Earlier this week, the Securities and Exchange Commission (SEC) gave companies the OK to disseminate key information on social media channels, acknowledging the widespread adoption of social media as a form of communication.
In a press release dated April 2, the SEC clarified that companies can use social networks like Facebook or Twitter as long as they disclose to investors what networks they will be communicating on:
“Most social media are perfectly suitable methods for communicating with investors, but not if the access is restricted or if investors don’t know that’s where they need to turn to get the latest news,” said George Canellos, Acting Director of the SEC’s Division of Enforcement.
This is not the first time the SEC has had to adapt to the digital frontier, nor is it the last. In 2008, the SEC was faced with the challenge of modernizing regulations on the Securities and Exchange Act to better guide company’s who wish to disseminate company information on the Internet.
In response to the emergence of companies using websites as a primary source of communication, the SEC states it “long recognized the vital role of the Internet and electronic communications in modernizing the disclosure system under the federal securities laws and in promoting transparency, liquidity and efficiency in our trading markets.”
Foreshadowing that society would soon outgrow the technology of 2008, the SEC made their guidance adaptive, providing issuers a framework for regulation as opposed to a static regulation.
The most recent cry for change came after Netflix CEO Reed Hastings posted information about the viewership on Netflix on his personal Facebook Page. The post boasted that monthly viewing had exceeded 1 billion hours, prompting BTIG analyst Richard Richard Greenfield to deem Netflix the most-watched TV channel.
Following this announcement, Netflix shares surged, leading some to argue that the use of social media could result in an unfair advantage if regulations were not in place.
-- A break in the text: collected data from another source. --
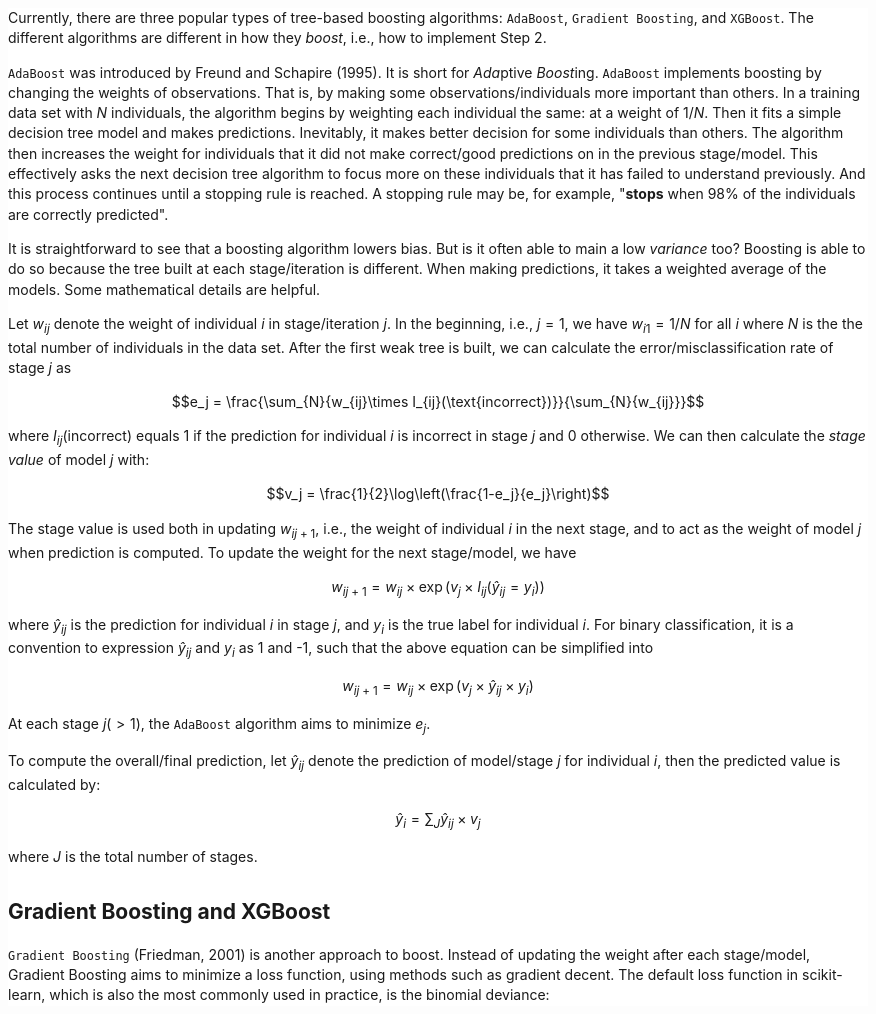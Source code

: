 Currently, there are three popular types of tree-based boosting algorithms: `AdaBoost`, `Gradient Boosting`, and `XGBoost`. The different algorithms are different in how they *boost*, i.e., how to implement Step 2.

`AdaBoost` was introduced by Freund and Schapire (1995). It is short for *Ada*ptive *Boost*ing. `AdaBoost` implements boosting by changing the weights of observations. That is, by making some observations/individuals more important than others. In a training data set with $N$ individuals, the algorithm begins by weighting each individual the same: at a weight of $1/N$. Then it fits a simple decision tree model and makes predictions. Inevitably, it makes better decision for some individuals than others. The algorithm then increases the weight for individuals that it did not make correct/good predictions on in the previous stage/model. This effectively asks the next decision tree algorithm to focus more on these individuals that it has failed to understand previously. And this process continues until a stopping rule is reached. A stopping rule may be, for example, "**stops** when 98% of the individuals are correctly predicted".

It is straightforward to see that a boosting algorithm lowers bias. But is it often able to main a low *variance* too? Boosting is able to do so because the tree built at each stage/iteration is different. When making predictions, it takes a weighted average of the models. Some mathematical details are helpful.

Let $w_{ij}$ denote the weight of individual $i$ in stage/iteration $j$. In the beginning, i.e., $j=1$, we have $w_{i1}=1/N$ for all $i$ where $N$ is the the total number of individuals in the data set. After the first weak tree is built, we can calculate the error/misclassification rate of stage $j$ as

$$e_j = \frac{\sum_{N}{w_{ij}\times I_{ij}(\text{incorrect})}}{\sum_{N}{w_{ij}}}$$

where $I_{ij}(\text{incorrect})$ equals 1 if the prediction for individual $i$ is incorrect in stage $j$ and 0 otherwise. We can then calculate the *stage value* of model $j$ with:

$$v_j = \frac{1}{2}\log\left(\frac{1-e_j}{e_j}\right)$$

The stage value is used both in updating $w_{ij+1}$, i.e., the weight of individual $i$ in the next stage, and to act as the weight of model $j$ when prediction is computed. To update the weight for the next stage/model, we have

$$w_{ij+1} = w_{ij} \times \exp{(v_j \times I_{ij}(\hat{y}_{ij}=y_i))}$$

where $\hat{y}_{ij}$ is the prediction for individual $i$ in stage $j$, and $y_i$ is the true label for individual $i$. For binary classification, it is a convention to expression $\hat{y}_{ij}$ and $y_i$ as 1 and -1, such that the above equation can be simplified into

$$w_{ij+1} = w_{ij} \times \exp{(v_j \times \hat{y}_{ij}\times y_i)}$$

At each stage $j(>1)$, the `AdaBoost` algorithm aims to minimize $e_j$.

To compute the overall/final prediction, let $\hat{y}_{ij}$ denote the prediction of model/stage $j$ for individual $i$, then the predicted value is calculated by:

$$\hat{y}_{i} = \sum_{J}{\hat{y}_{ij} \times v_j}$$

where $J$ is the total number of stages.

## Gradient Boosting and XGBoost

`Gradient Boosting` (Friedman, 2001) is another approach to boost. Instead of updating the weight after each stage/model, Gradient Boosting aims to minimize a loss function, using methods such as gradient decent. The default loss function in scikit-learn, which is also the most commonly used in practice, is the binomial deviance:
While the SEC initially suggested bringing charges against Hastings for violating fair disclosure laws, it decided against pursuing legal action and instead made it clear that social media is, in fact, an acceptable channel for corporate information to be distributed.
This is a bold statement from the SEC, signaling that news from social media is no longer secondary to news from website.
Joining the ranks of company websites, social media has earned its legitimacy in the eyes of the SEC. Applying the same regulations on social media posts as they do on website posts, the SEC requires that companies make clear what social media outlets their investors can expect to see used, and announcements must be accompanied by a press release.
“The fact that they actually came out and made a pretty clear-cut statement that social media is an acceptable means for public companies to communicate, that is significant for the investor-relations industry,” Jeff Corbin, chief executive at KCSA Strategic Communications, told the Wall Street Journal.
Just as social media has earned its place in politics, law enforcement, conflict resolution, and the Olympics, it has now been recognized as a key factor in company relations with investors, further indicating that social media is here to stay.